TASK REQUIREMENTS -> Note each line of the entries that includes "Parameters". Then copy those lines.
[Start of Attachment]
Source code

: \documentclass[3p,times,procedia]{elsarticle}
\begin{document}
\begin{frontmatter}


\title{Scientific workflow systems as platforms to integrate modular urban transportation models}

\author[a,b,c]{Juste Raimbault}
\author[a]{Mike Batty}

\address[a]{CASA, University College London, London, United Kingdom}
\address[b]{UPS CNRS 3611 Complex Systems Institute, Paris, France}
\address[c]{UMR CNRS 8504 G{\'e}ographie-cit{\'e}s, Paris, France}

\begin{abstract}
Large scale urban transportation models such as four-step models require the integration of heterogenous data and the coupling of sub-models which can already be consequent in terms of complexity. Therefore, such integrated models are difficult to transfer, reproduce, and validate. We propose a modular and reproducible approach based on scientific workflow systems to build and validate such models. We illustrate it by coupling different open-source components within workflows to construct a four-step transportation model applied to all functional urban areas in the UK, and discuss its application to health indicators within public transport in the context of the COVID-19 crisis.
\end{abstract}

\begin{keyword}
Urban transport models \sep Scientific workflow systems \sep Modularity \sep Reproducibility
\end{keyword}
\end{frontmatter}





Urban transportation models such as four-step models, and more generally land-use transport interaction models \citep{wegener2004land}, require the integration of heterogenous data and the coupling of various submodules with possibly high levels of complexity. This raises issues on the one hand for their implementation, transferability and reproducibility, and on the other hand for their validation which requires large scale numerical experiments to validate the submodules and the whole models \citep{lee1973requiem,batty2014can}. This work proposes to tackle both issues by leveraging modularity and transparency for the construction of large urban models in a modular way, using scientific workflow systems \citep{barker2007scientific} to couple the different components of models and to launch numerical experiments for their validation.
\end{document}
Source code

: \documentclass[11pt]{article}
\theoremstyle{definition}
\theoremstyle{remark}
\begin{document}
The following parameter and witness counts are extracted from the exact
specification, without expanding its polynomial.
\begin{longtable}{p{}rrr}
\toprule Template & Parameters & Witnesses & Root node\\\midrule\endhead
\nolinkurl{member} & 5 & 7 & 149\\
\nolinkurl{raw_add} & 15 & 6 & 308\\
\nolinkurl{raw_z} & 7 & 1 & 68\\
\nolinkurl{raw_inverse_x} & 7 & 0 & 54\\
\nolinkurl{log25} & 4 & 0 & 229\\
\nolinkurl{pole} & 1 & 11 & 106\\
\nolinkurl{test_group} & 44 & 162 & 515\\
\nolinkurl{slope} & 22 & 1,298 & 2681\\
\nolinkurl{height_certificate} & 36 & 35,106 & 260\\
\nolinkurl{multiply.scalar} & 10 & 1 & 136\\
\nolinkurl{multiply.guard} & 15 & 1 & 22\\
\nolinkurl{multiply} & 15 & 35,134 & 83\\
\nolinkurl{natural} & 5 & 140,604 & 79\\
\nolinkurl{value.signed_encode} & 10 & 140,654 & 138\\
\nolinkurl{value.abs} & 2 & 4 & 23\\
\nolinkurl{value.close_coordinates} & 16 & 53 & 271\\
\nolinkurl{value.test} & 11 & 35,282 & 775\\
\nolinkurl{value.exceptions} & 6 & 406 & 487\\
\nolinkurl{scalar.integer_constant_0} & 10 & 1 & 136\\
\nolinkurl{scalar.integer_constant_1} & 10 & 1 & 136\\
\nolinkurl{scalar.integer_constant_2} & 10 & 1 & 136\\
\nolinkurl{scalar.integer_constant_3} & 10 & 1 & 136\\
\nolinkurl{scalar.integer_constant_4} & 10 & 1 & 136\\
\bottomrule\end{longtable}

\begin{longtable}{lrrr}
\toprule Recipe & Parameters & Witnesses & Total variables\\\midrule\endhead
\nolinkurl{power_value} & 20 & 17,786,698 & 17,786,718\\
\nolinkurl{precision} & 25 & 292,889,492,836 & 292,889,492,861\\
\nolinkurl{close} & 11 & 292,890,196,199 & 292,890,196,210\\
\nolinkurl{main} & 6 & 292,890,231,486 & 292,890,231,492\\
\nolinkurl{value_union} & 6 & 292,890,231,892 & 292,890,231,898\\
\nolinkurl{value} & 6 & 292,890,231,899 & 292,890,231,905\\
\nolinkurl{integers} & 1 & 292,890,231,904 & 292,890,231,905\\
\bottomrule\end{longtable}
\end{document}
[End of Attachment]
ANSWER FOR THE TASK ->
\toprule Template & Parameters & Witnesses & Root node\\\midrule\endhead
\toprule Recipe & Parameters & Witnesses & Total variables\\\midrule\endhead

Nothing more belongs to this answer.